PROVIDED INFORMATION START

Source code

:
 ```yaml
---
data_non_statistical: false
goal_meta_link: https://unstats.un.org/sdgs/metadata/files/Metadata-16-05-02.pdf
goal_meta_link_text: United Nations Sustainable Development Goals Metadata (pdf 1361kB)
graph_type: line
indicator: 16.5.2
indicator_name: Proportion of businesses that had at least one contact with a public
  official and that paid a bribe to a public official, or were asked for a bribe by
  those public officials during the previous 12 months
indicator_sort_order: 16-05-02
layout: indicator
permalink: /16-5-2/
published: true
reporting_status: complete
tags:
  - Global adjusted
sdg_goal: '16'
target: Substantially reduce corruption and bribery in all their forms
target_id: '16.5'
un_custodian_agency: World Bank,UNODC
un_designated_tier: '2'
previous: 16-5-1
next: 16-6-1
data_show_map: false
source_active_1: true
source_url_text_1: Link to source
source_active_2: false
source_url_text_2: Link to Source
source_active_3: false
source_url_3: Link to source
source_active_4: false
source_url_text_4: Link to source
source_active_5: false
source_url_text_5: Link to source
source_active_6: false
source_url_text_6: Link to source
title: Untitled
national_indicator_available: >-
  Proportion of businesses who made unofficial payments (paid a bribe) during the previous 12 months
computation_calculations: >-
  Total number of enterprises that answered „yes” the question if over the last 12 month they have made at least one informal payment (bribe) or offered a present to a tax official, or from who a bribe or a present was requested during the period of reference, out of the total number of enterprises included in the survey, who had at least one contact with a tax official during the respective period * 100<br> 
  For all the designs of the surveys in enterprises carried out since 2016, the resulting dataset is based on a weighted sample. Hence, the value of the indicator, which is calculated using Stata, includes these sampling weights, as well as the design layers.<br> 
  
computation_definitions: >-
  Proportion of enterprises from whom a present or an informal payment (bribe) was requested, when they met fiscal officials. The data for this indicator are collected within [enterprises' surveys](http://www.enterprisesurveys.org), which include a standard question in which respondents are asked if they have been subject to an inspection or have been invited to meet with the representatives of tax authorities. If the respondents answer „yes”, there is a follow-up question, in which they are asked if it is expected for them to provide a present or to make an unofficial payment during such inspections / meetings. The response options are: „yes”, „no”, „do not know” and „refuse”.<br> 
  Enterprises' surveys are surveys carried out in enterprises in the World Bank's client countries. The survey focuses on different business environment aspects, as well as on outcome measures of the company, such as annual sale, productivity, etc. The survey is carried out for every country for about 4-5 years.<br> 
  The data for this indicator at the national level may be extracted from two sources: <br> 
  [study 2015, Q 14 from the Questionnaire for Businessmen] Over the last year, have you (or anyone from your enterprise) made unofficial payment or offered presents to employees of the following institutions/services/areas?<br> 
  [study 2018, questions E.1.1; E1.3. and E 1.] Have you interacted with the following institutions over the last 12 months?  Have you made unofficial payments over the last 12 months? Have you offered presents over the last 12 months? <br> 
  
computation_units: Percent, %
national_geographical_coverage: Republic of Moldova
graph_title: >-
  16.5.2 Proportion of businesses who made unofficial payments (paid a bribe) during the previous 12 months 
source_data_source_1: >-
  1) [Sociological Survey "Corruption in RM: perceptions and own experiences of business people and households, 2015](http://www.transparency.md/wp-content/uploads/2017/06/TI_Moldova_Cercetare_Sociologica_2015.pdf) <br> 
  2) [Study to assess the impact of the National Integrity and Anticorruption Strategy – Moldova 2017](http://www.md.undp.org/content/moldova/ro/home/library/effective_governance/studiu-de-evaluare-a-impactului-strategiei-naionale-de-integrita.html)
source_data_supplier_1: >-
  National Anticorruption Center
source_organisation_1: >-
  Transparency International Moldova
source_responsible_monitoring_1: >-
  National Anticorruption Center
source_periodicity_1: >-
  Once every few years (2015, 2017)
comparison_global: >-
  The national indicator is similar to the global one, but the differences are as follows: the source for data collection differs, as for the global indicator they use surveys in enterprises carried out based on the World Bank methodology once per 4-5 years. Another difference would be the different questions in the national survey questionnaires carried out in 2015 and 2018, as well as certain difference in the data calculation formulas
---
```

PROVIDED INFORMATION END

ASSIGNED TASK:
State the number of lines in the data above that include the word "false", leaving out any other words.

SOLUTION TO THIS EXERCISE:
7